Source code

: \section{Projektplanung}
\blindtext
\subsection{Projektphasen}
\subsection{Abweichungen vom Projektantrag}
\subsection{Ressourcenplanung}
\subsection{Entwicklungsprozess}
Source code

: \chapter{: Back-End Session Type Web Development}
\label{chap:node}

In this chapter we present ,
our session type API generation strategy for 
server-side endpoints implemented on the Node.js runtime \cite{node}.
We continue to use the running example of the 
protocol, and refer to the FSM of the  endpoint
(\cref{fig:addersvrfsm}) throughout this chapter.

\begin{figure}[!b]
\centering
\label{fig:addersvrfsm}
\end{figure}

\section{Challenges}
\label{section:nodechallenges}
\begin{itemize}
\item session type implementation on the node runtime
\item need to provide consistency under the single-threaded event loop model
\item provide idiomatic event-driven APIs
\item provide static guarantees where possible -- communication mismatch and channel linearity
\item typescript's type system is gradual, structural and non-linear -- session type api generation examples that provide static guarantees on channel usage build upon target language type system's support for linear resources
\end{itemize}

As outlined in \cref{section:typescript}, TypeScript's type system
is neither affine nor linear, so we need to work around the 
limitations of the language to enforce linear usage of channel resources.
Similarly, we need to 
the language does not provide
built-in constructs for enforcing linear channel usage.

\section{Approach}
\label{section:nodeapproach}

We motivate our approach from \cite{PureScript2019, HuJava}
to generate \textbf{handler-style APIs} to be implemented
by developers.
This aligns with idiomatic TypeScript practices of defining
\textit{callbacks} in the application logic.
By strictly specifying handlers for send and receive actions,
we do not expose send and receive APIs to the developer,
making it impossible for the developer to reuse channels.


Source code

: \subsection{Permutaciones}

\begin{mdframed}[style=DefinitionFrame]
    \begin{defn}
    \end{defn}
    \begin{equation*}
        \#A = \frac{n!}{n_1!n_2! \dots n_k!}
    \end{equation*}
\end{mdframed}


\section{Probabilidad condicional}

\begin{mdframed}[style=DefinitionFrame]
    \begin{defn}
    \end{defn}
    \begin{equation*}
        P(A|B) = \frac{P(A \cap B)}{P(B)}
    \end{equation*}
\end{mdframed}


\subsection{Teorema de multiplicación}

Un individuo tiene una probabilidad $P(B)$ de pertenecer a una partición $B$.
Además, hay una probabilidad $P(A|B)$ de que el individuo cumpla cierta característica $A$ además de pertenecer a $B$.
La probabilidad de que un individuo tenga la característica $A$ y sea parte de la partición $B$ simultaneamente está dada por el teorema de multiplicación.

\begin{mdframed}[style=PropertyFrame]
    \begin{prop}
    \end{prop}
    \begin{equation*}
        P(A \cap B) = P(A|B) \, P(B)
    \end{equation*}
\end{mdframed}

:::

● **PROBLEM REQUIREMENTS**:
Here you need to write out the listing above exactly, from its first line to its last.

● **RESULT OF THIS EXERCISE**:
Source code

: \section{Projektplanung}
\blindtext
\subsection{Projektphasen}
\subsection{Abweichungen vom Projektantrag}
\subsection{Ressourcenplanung}
\subsection{Entwicklungsprozess}
Source code

: \chapter{: Back-End Session Type Web Development}
\label{chap:node}

In this chapter we present ,
our session type API generation strategy for 
server-side endpoints implemented on the Node.js runtime \cite{node}.
We continue to use the running example of the 
protocol, and refer to the FSM of the  endpoint
(\cref{fig:addersvrfsm}) throughout this chapter.

\begin{figure}[!b]
\centering
\label{fig:addersvrfsm}
\end{figure}

\section{Challenges}
\label{section:nodechallenges}
\begin{itemize}
\item session type implementation on the node runtime
\item need to provide consistency under the single-threaded event loop model
\item provide idiomatic event-driven APIs
\item provide static guarantees where possible -- communication mismatch and channel linearity
\item typescript's type system is gradual, structural and non-linear -- session type api generation examples that provide static guarantees on channel usage build upon target language type system's support for linear resources
\end{itemize}

As outlined in \cref{section:typescript}, TypeScript's type system
is neither affine nor linear, so we need to work around the 
limitations of the language to enforce linear usage of channel resources.
Similarly, we need to 
the language does not provide
built-in constructs for enforcing linear channel usage.

\section{Approach}
\label{section:nodeapproach}

We motivate our approach from \cite{PureScript2019, HuJava}
to generate \textbf{handler-style APIs} to be implemented
by developers.
This aligns with idiomatic TypeScript practices of defining
\textit{callbacks} in the application logic.
By strictly specifying handlers for send and receive actions,
we do not expose send and receive APIs to the developer,
making it impossible for the developer to reuse channels.


Source code

: \subsection{Permutaciones}

\begin{mdframed}[style=DefinitionFrame]
    \begin{defn}
    \end{defn}
    \begin{equation*}
        \#A = \frac{n!}{n_1!n_2! \dots n_k!}
    \end{equation*}
\end{mdframed}


\section{Probabilidad condicional}

\begin{mdframed}[style=DefinitionFrame]
    \begin{defn}
    \end{defn}
    \begin{equation*}
        P(A|B) = \frac{P(A \cap B)}{P(B)}
    \end{equation*}
\end{mdframed}


\subsection{Teorema de multiplicación}

Un individuo tiene una probabilidad $P(B)$ de pertenecer a una partición $B$.
Además, hay una probabilidad $P(A|B)$ de que el individuo cumpla cierta característica $A$ además de pertenecer a $B$.
La probabilidad de que un individuo tenga la característica $A$ y sea parte de la partición $B$ simultaneamente está dada por el teorema de multiplicación.

\begin{mdframed}[style=PropertyFrame]
    \begin{prop}
    \end{prop}
    \begin{equation*}
        P(A \cap B) = P(A|B) \, P(B)
    \end{equation*}
\end{mdframed}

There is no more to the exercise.